### GOAL OF THE EXERCISE
What's needed is an exact copy of all the data below, without pictures.

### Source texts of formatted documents

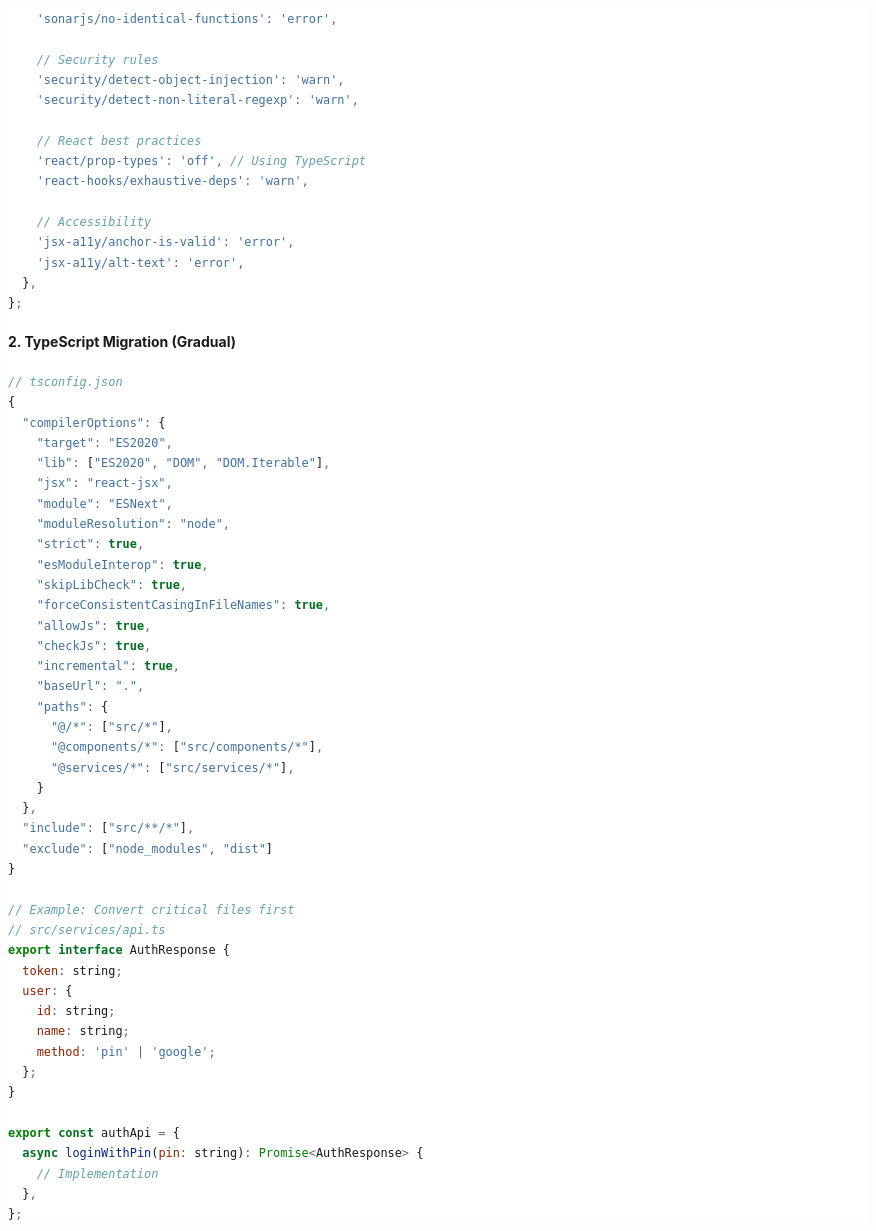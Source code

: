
 ```javascript
    'sonarjs/no-identical-functions': 'error',
    
    // Security rules
    'security/detect-object-injection': 'warn',
    'security/detect-non-literal-regexp': 'warn',
    
    // React best practices
    'react/prop-types': 'off', // Using TypeScript
    'react-hooks/exhaustive-deps': 'warn',
    
    // Accessibility
    'jsx-a11y/anchor-is-valid': 'error',
    'jsx-a11y/alt-text': 'error',
  },
};
```

#### 2. **TypeScript Migration (Gradual)**
```javascript
// tsconfig.json
{
  "compilerOptions": {
    "target": "ES2020",
    "lib": ["ES2020", "DOM", "DOM.Iterable"],
    "jsx": "react-jsx",
    "module": "ESNext",
    "moduleResolution": "node",
    "strict": true,
    "esModuleInterop": true,
    "skipLibCheck": true,
    "forceConsistentCasingInFileNames": true,
    "allowJs": true,
    "checkJs": true,
    "incremental": true,
    "baseUrl": ".",
    "paths": {
      "@/*": ["src/*"],
      "@components/*": ["src/components/*"],
      "@services/*": ["src/services/*"],
    }
  },
  "include": ["src/**/*"],
  "exclude": ["node_modules", "dist"]
}

// Example: Convert critical files first
// src/services/api.ts
export interface AuthResponse {
  token: string;
  user: {
    id: string;
    name: string;
    method: 'pin' | 'google';
  };
}

export const authApi = {
  async loginWithPin(pin: string): Promise<AuthResponse> {
    // Implementation
  },
};
```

### SOLUTION TO THIS TASK
Source code

:
 ```javascript
    'sonarjs/no-identical-functions': 'error',
    
    // Security rules
    'security/detect-object-injection': 'warn',
    'security/detect-non-literal-regexp': 'warn',
    
    // React best practices
    'react/prop-types': 'off', // Using TypeScript
    'react-hooks/exhaustive-deps': 'warn',
    
    // Accessibility
    'jsx-a11y/anchor-is-valid': 'error',
    'jsx-a11y/alt-text': 'error',
  },
};
```

#### 2. **TypeScript Migration (Gradual)**
```javascript
// tsconfig.json
{
  "compilerOptions": {
    "target": "ES2020",
    "lib": ["ES2020", "DOM", "DOM.Iterable"],
    "jsx": "react-jsx",
    "module": "ESNext",
    "moduleResolution": "node",
    "strict": true,
    "esModuleInterop": true,
    "skipLibCheck": true,
    "forceConsistentCasingInFileNames": true,
    "allowJs": true,
    "checkJs": true,
    "incremental": true,
    "baseUrl": ".",
    "paths": {
      "@/*": ["src/*"],
      "@components/*": ["src/components/*"],
      "@services/*": ["src/services/*"],
    }
  },
  "include": ["src/**/*"],
  "exclude": ["node_modules", "dist"]
}

// Example: Convert critical files first
// src/services/api.ts
export interface AuthResponse {
  token: string;
  user: {
    id: string;
    name: string;
    method: 'pin' | 'google';
  };
}

export const authApi = {
  async loginWithPin(pin: string): Promise<AuthResponse> {
    // Implementation
  },
};
```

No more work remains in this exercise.